Yo también lo esperaba, pero ambos nos llevamos una decepción. No había nadie en casa, con la excepción de June y el pequeño Tom. June nos cortó unas rebanadas de pan con mantequilla, colocó el tarro de compota sobre la mesa, y nos dijo que si queríamos nos hiciéramos chocolate con leche nosotros mismos. Ella iba a salir.
—Tendréis que cuidar de Tom —nos dijo—. Estaré fuera una hora y media. Voy a acercarme a casa de Mrs. Galloner a ver cómo está después de salir del hospital.
—¿Qué demonios nos llevó a venir a casa? —dijo Keith con disgusto, después de que la puerta se cerrara tras ella—. Deberíamos haber supuesto que encontraría alguna cosa horrible que pudiéramos hacer.
—Tom no es horrible, y va a llover de todas formas —dije—. Juguemos un rato con él. Le gusta mucho.
Así que cogimos sillas de toda la casa, y Tom se entretuvo mucho. Hicimos un buen montón de ruido, y Tom se cayó una vez y se golpeó la cabeza, y lloró un poquito, pero esperamos que el chichón no se notara. No tenía sentido pedirle que no se chivara, porque la última vez que lo hicimos y nos lo había prometido lo contó todo a la primera oportunidad, tan pronto como June volvió a casa.

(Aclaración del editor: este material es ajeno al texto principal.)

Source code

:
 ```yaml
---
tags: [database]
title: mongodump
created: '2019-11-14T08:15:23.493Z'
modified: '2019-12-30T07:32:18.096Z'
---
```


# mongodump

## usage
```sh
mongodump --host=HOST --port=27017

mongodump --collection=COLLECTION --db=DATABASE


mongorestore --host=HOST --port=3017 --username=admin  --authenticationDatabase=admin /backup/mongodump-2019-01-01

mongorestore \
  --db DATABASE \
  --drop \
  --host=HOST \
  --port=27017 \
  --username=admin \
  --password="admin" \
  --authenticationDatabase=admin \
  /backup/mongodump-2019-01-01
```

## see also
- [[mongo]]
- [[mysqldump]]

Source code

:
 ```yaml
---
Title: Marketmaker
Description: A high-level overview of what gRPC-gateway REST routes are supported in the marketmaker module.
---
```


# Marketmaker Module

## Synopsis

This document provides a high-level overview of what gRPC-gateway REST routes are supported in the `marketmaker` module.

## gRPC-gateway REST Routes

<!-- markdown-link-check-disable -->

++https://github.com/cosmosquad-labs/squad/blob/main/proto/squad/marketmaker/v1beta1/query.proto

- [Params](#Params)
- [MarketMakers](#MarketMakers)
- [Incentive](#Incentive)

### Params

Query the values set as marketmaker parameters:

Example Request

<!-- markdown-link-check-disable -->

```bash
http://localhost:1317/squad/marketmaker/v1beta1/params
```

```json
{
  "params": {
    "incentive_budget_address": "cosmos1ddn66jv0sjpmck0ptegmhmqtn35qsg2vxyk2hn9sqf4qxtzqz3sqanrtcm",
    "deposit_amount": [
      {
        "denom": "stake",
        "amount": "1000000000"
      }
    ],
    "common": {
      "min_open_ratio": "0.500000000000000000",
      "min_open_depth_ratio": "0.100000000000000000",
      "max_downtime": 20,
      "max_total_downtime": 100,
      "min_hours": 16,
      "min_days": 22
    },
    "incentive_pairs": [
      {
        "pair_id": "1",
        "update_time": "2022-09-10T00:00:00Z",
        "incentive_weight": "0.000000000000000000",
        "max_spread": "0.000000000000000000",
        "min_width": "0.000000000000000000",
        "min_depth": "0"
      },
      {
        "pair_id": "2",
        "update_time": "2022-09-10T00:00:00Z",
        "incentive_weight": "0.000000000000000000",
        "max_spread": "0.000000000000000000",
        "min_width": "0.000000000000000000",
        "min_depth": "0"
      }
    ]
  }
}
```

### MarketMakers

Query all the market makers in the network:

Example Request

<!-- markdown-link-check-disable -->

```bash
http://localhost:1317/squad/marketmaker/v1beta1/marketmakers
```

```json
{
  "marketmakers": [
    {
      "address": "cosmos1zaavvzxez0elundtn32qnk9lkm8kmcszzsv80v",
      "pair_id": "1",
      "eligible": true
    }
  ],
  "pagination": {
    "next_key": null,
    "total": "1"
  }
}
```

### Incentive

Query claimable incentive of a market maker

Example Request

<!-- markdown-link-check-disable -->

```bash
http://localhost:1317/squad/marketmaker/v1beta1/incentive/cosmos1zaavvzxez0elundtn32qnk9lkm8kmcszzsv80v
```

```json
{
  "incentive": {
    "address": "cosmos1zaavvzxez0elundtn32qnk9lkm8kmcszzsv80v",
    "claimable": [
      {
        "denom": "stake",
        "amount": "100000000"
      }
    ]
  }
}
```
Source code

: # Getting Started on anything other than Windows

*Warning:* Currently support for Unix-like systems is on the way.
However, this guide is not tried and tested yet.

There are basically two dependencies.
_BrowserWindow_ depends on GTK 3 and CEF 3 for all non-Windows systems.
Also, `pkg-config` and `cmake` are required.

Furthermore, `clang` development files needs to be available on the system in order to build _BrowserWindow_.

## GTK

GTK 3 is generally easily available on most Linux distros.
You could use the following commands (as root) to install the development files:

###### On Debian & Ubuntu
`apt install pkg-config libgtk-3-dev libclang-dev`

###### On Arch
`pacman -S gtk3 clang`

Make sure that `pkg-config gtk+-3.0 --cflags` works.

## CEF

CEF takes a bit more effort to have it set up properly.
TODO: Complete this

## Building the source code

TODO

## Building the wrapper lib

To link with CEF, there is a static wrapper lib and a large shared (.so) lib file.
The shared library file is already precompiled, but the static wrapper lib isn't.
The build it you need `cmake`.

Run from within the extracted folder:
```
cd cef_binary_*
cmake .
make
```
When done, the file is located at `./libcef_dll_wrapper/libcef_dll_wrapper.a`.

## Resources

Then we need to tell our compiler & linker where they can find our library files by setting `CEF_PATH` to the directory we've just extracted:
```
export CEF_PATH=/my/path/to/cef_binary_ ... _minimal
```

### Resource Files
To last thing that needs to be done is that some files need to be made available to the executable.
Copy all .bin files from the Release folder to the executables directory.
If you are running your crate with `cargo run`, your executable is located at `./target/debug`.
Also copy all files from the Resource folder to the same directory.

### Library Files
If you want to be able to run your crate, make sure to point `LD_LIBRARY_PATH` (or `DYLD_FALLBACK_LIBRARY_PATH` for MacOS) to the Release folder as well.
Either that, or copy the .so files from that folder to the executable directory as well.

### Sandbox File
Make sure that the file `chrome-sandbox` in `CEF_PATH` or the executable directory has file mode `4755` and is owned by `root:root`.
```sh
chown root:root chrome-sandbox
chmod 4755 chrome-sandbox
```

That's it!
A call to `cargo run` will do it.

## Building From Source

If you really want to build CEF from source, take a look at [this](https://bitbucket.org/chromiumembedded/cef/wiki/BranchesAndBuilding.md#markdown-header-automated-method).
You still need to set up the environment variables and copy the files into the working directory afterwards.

—Tom es muy bueno. Prometió no contar nada, y no lo hará.
En fin, que ella, como es lógico, insistió en saber lo que había prometido no contar, y nos tiró de las orejas y nos llamó mentirosos cuando lo supo. No nos gustaba mucho como nos trataba, pero Jack me había dicho en una ocasión que era duro para ella tener que llevar la casa para tantos, y creo que yo y Keith le teníamos algo de pena. Jack salía a menudo sin su compañía, o eso pensábamos, y nunca ayudaba con Tom. A su manera era buena con nosotros, no cariñosa, pero en general bastante justa. Creo que era mayor que Jack. Alguien dijo que lo había cazado. Yo no lo creía. Jack siempre pudo hacer lo quería con las mujeres y las chicas. Desde la llegada de Christina creíamos que en ocasiones se lamentaba de su matrimonio.
—Hay otra cosa —dijo Keith—, aunque no sé si significa algo.
—¿Qué? —pregunté, dándole a Tom un pedazo de chicle para que se estuviera callado. En realidad no le estaba permitido tomarlo, así que, como era lógico, le encantaba. Le habíamos enseñado con mucho cuidado a que no se lo tragara, así que estaba seguro de que no podía hacerle daño. También le habíamos enseñado a hacer peniques con él cuando le había extraído todo el sabor, y pensaba que era una parte esencial de comer chicle, y le encantaba apretar las monedas contra la masa que se sacaba de la boca y mirar como surgía el relieve. Cuando se cansaba de jugar con el chicle, Keith se lo llevaba, y pretendíamos ayudarle a buscarlo. No tardaba en olvidarse de qué andábamos buscando, sobre todo cuando se le daba un pedacito de queso para comer. El queso era otra cosa que no se le permitía, pero nunca parecía hacerle daño. Le habíamos enseñado a llamarlo «vaca», que era una palabra que podía decir con facilidad, y que además no revelaba nada a June. Era una mujer bastante tonta, que no entendía a Tom, nunca lo haría.
—¿Cómo? —repetí, cuando Keith no me respondió.
—Pues bien —dijo él con modestia—, corrígeme si me equivoco, pero ¿no has recordado lo que comentaba esa mujer todo el rato cuando estábamos en la puerta del circo anoche?
—«No seas tan tonto. Qué va. No te creas todo lo que oigas, especialmente en una taberna», repetí despacio.
—Eso es. ¿No crees que alguien había tenido una cita con ella o algo? ¿O bien le había hecho algún tipo de promesa, para después engañarla?
—Eso no podemos saberlo. Es posible. De todas formas, los otros del circo se lo habrán dicho a la policía si fuera importante —respondí.
Más adelante no estaríamos tan seguros.